Consider the comment to this answer to figure out how much entropy it's possible to get from a shorten sha1+b64 recipe.
To anticipate on the colliding scenario,
calls for the estimation of the future dimension of the database, that is, the potential number of records. Recommended reading : Z.Bloom, How Long Does An ID Need To Be ?
Milliseconds since epoch
Cited from the previous article, which provides most of the answer to the problem at hand with a nice synthetic style
It may not be necessary for you to encode every time since 1970
however. If you are only interested in keeping recent records close to
each other, you only need enough values to ensure that you don’t have
more values with the same prefix than your database can cache at once
What you could do is convert a GUID into only numeric by converting all the letters into numbers in the guid. Here is a example of what that would look like. It's abit long but if that is not a problem this could be one way of going about generating the keys.
1004234499987310234371029731000544986101469898102
Here is the code i used to generate the string above.
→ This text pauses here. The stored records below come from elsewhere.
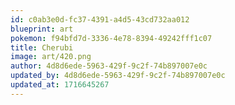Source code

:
 ```yaml
---
id: c0ab3e0d-fc37-4391-a4d5-43cd732aa012
blueprint: art
pokemon: f94bfd7d-3336-4e78-8394-49242fff1c07
title: Cherubi
image: art/420.png
author: 4d8d6ede-5963-429f-9c2f-74b897007e0c
updated_by: 4d8d6ede-5963-429f-9c2f-74b897007e0c
updated_at: 1716645267
---
```

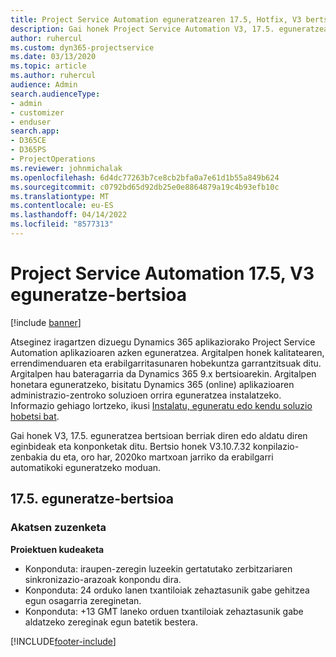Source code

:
 ```yaml
---
title: Project Service Automation eguneratzearen 17.5, Hotfix, V3 bertsioko berrikuntzak edo aldaketak
description: Gai honek Project Service Automation V3, 17.5. eguneratzean erabilgarri dauden eginbideak eta konponketak ditu.
author: ruhercul
ms.custom: dyn365-projectservice
ms.date: 03/13/2020
ms.topic: article
ms.author: ruhercul
audience: Admin
search.audienceType:
- admin
- customizer
- enduser
search.app:
- D365CE
- D365PS
- ProjectOperations
ms.reviewer: johnmichalak
ms.openlocfilehash: 6d4dc77263b7ce8cb2bfa0a7e61d1b55a849b624
ms.sourcegitcommit: c0792bd65d92db25e0e8864879a19c4b93efb10c
ms.translationtype: MT
ms.contentlocale: eu-ES
ms.lasthandoff: 04/14/2022
ms.locfileid: "8577313"
---
```

# <a name="project-service-automation-update-release-175-v3"></a>Project Service Automation 17.5, V3 eguneratze-bertsioa

[!include [banner](../includes/psa-now-project-operations.md)]

Atseginez iragartzen dizuegu Dynamics 365 aplikaziorako Project Service Automation aplikazioaren azken eguneratzea. Argitalpen honek kalitatearen, errendimenduaren eta erabilgarritasunaren hobekuntza garrantzitsuak ditu.  Argitalpen hau bateragarria da Dynamics 365 9.x bertsioarekin. Argitalpen honetara eguneratzeko, bisitatu Dynamics 365 (online) aplikazioaren administrazio-zentroko soluzioen orrira eguneratzea instalatzeko. Informazio gehiago lortzeko, ikusi [Instalatu, eguneratu edo kendu soluzio hobetsi bat](/power-platform/admin/install-remove-preferred-solution).

Gai honek V3, 17.5. eguneratzea bertsioan berriak diren edo aldatu diren eginbideak eta konponketak ditu. Bertsio honek V3.10.7.32 konpilazio-zenbakia du eta, oro har, 2020ko martxoan jarriko da erabilgarri automatikoki eguneratzeko moduan.


## <a name="update-release-175"></a>17.5. eguneratze-bertsioa

### <a name="bug-fixes"></a>Akatsen zuzenketa


**Proiektuen kudeaketa**

- Konponduta: iraupen-zeregin luzeekin gertatutako zerbitzariaren sinkronizazio-arazoak konpondu dira.
- Konponduta: 24 orduko lanen txantiloiak zehaztasunik gabe gehitzea egun osagarria zereginetan.
- Konponduta: +13 GMT laneko orduen txantiloiak zehaztasunik gabe aldatzeko zereginak egun batetik bestera.



[!INCLUDE[footer-include](../includes/footer-banner.md)]
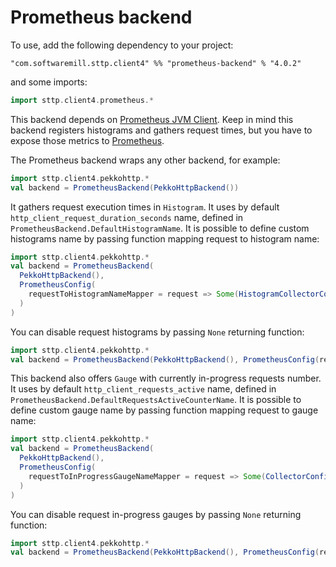 # Prometheus backend

To use, add the following dependency to your project:

```
"com.softwaremill.sttp.client4" %% "prometheus-backend" % "4.0.2"
```

and some imports:

```scala
import sttp.client4.prometheus.*
```

This backend depends on [Prometheus JVM Client](https://github.com/prometheus/client_java). Keep in mind this backend registers histograms and gathers request times, but you have to expose those metrics to [Prometheus](https://prometheus.io/).

The Prometheus backend wraps any other backend, for example:

```scala
import sttp.client4.pekkohttp.*
val backend = PrometheusBackend(PekkoHttpBackend())
```

It gathers request execution times in `Histogram`. It uses by default `http_client_request_duration_seconds` name, defined in `PrometheusBackend.DefaultHistogramName`. It is possible to define custom histograms name by passing function mapping request to histogram name:

```scala
import sttp.client4.pekkohttp.*
val backend = PrometheusBackend(
  PekkoHttpBackend(),
  PrometheusConfig(
    requestToHistogramNameMapper = request => Some(HistogramCollectorConfig(request.uri.host.getOrElse("example.com")))
  )
)
```

You can disable request histograms by passing `None` returning function:

```scala
import sttp.client4.pekkohttp.*
val backend = PrometheusBackend(PekkoHttpBackend(), PrometheusConfig(requestToHistogramNameMapper = _ => None))
```

This backend also offers `Gauge` with currently in-progress requests number. It uses by default `http_client_requests_active` name, defined in `PrometheusBackend.DefaultRequestsActiveCounterName`. It is possible to define custom gauge name by passing function mapping request to gauge name:

```scala
import sttp.client4.pekkohttp.*
val backend = PrometheusBackend(
  PekkoHttpBackend(),
  PrometheusConfig(
    requestToInProgressGaugeNameMapper = request => Some(CollectorConfig(request.uri.host.getOrElse("example.com")))
  )
)
```

You can disable request in-progress gauges by passing `None` returning function:

```scala
import sttp.client4.pekkohttp.*
val backend = PrometheusBackend(PekkoHttpBackend(), PrometheusConfig(requestToInProgressGaugeNameMapper = _ => None))
```
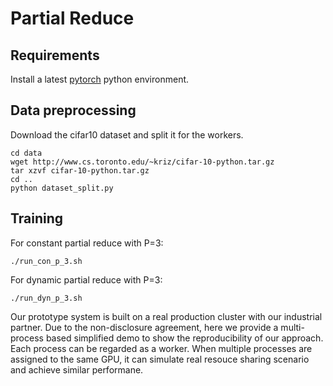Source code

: # Partial Reduce


## Requirements

Install a latest [pytorch](https://pytorch.org) python environment.

## Data preprocessing

Download the cifar10 dataset and split it for the workers.

```
cd data
wget http://www.cs.toronto.edu/~kriz/cifar-10-python.tar.gz
tar xzvf cifar-10-python.tar.gz
cd ..
python dataset_split.py
```

## Training

For constant partial reduce with P=3:

```
./run_con_p_3.sh
```

For dynamic partial reduce with P=3:

```
./run_dyn_p_3.sh
```

Our prototype system is built on a real production cluster with our industrial partner. Due to the non-disclosure agreement, here we provide a multi-process based simplified demo to show the reproducibility of our approach. Each process can be regarded as a worker. When multiple processes are assigned to the same GPU, it can simulate real resouce sharing scenario and achieve similar performane.
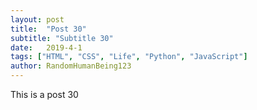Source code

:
 ```yaml
---
layout: post
title:  "Post 30"
subtitle: "Subtitle 30"
date:   2019-4-1
tags: ["HTML", "CSS", "Life", "Python", "JavaScript"]
author: RandomHumanBeing123
---
```

This is a post 30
But i would probably recommend you using a long primary key insteed although it can be abit of a pain it's probably a safer way to do it then the function below.
string generateKey()
{
Guid guid = Guid.NewGuid();
string newKey = "";
foreach(char c in guid.ToString().Replace("-", "").ToCharArray())
{
if(char.IsLetter(c))
{
newKey += (int)c;
}
else
{
newKey += c;
}
}
return newKey;
}
Edit:
I did some testing with only taking the 20 first numbers and out of 5000000 generated keys 4999978 was uniqe. But when using 25 first numbers it is 5000000 out of 5000000. I would recommend you to do some more testing if going with this method.